Kriminalität in der Wendezeit: ARD-Serie „Zerv“: Deutschland 91

Wessi, Ossis, Waffenhandel, Kindesmisshandlung: Die ARD-Serie „Zerv“ haut einem Sentiments und Verbrechen der Wendezeit um die Ohren. Und offenbart Stärken und Schwächen eines Boom-Formats.

Wir sind ungefähr in Minute 270 der ARD-Serie „Zerv“, kurz vorm Ende.

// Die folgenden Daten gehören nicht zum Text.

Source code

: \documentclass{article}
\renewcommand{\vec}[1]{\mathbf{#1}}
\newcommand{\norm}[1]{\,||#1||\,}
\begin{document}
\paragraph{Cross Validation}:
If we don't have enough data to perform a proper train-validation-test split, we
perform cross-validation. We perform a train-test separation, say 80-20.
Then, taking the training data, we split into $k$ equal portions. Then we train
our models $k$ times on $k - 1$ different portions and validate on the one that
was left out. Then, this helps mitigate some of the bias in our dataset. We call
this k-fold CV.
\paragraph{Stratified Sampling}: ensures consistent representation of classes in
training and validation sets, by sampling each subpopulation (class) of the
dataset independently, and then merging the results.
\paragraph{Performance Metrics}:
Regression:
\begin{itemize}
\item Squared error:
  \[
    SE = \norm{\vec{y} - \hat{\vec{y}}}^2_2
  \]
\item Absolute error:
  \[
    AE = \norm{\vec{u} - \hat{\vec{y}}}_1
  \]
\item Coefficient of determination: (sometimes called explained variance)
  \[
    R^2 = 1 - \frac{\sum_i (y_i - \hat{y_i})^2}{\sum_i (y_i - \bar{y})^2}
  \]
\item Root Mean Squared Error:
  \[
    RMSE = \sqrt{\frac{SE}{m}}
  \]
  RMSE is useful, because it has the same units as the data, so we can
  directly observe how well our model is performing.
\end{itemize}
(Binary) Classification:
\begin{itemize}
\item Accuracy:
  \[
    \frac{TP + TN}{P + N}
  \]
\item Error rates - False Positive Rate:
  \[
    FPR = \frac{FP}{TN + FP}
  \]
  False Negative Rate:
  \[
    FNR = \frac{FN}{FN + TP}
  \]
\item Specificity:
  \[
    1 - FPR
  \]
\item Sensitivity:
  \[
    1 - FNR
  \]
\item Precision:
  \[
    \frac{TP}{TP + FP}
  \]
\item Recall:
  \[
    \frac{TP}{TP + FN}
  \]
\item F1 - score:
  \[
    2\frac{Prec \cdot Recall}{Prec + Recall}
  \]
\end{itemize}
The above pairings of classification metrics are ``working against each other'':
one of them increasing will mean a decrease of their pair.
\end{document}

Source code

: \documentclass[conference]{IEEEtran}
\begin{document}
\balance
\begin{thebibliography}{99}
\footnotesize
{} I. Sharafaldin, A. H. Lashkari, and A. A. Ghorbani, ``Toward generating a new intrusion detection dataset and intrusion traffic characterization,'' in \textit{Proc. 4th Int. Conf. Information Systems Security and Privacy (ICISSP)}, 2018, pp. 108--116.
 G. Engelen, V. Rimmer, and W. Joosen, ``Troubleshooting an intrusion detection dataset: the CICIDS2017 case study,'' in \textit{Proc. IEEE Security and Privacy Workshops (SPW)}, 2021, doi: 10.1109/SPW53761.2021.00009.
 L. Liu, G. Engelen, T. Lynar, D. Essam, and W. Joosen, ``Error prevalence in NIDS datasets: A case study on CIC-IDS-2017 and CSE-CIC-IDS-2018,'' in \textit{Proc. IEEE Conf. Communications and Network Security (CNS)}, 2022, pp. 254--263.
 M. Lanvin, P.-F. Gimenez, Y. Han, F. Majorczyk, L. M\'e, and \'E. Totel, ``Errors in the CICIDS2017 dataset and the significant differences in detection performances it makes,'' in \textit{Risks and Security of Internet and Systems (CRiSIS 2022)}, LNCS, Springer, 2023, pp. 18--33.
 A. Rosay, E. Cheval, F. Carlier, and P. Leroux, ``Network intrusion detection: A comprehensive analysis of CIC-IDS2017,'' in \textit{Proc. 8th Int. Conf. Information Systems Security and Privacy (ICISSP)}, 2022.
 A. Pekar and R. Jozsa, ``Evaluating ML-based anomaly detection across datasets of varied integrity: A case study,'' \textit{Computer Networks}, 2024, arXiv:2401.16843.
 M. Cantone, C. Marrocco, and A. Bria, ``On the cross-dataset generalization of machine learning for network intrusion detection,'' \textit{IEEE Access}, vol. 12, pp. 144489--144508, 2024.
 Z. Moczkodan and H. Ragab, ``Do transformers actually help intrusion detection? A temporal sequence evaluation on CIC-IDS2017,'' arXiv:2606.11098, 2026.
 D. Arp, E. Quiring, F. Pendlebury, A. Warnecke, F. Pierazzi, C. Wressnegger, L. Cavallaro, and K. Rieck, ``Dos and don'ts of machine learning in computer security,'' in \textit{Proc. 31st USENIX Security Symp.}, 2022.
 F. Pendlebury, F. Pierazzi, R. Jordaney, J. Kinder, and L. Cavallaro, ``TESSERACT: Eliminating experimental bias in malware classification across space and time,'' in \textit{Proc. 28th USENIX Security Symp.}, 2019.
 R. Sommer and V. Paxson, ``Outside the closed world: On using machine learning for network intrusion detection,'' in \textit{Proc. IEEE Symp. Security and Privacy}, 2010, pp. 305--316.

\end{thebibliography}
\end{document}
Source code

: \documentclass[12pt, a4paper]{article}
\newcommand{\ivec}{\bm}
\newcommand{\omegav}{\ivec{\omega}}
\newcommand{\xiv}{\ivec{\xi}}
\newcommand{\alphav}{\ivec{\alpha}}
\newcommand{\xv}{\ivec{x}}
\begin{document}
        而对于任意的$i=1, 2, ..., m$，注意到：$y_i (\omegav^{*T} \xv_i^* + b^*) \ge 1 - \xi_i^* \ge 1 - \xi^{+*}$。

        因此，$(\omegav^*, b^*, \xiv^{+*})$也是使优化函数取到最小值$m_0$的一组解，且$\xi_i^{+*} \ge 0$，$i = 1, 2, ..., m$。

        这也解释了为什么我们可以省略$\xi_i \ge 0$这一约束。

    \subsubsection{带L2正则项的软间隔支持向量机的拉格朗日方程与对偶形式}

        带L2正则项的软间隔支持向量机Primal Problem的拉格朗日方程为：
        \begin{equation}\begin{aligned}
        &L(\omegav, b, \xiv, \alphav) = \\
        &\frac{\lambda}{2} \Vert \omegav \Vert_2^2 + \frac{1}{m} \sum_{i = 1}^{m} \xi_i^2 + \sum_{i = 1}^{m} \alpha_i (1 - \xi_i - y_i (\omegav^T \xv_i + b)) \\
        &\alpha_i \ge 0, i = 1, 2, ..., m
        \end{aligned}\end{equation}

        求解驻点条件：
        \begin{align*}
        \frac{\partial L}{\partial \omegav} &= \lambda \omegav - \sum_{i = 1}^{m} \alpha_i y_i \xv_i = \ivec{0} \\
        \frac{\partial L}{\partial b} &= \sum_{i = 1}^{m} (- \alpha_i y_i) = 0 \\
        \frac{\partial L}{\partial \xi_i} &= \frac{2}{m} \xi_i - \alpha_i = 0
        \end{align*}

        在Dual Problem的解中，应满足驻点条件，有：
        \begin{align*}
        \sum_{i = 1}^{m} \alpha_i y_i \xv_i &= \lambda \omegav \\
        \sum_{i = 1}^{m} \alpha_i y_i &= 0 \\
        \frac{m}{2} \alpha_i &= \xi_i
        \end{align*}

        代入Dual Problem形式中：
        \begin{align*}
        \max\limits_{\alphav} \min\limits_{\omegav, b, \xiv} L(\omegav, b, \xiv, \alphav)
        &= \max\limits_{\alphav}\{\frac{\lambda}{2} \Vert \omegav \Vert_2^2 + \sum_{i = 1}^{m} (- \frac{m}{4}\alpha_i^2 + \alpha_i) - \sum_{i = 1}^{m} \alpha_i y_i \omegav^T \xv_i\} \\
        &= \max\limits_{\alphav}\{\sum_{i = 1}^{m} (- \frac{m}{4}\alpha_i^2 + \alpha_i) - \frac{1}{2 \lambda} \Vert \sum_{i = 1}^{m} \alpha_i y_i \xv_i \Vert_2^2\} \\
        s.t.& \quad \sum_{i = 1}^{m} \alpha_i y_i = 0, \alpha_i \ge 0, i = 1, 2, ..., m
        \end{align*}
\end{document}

Die Hauptfigur Peter Simon alias Fabian Hinrichs ist verzweifelt, eine private Geschichte, und wir begreifen sie plötzlich besser als in den über vier Serien-Stunden zuvor, eingetaucht in die Arbeit der „Zerv“, der Zentralen Ermittlungsstelle Regierungs- und Vereinigungskriminalität (Zerv), einer zwischen 1991 und 2000 real existierenden Berliner Polizeibehörde zur strafrechtlichen Aufarbeitung der SED- und DDR-Vergangenheit.

Es hat jedenfalls schon sympathischere und plausiblere Helden gegeben als diesen Peter Simon, der in Berlin 1991 zur Sondereinheit Zerv stößt, an die Seite von Hauptkommissarin Karo Schubert (Nadja Uhl). Wessi meets Ossi. Beide müssen im Mordfall eines hohen Mitarbeiters des Abrüstungsministeriums, beauftragt mit der Auflösung der Nationalen Volksarmee, ermitteln. („Zerv“, sechs Folgen, ARD-Mediathek, ab 22. Februar, 20 Uhr 15 im Ersten).

Beide beanspruchen den Mordfall für ihre Abteilung und ermitteln notgedrungen zusammen. Beide machen das auf ihre Weise, und es gehört nicht allzu viel Fantasie dazu, dass Simons Credo „Scheiß Osten! Ihr könnt es ja doch nicht!“ über sechs Folgen wenig Bestand haben wird, weil da ja irgendwo ein verletzlicher Kern sein muss.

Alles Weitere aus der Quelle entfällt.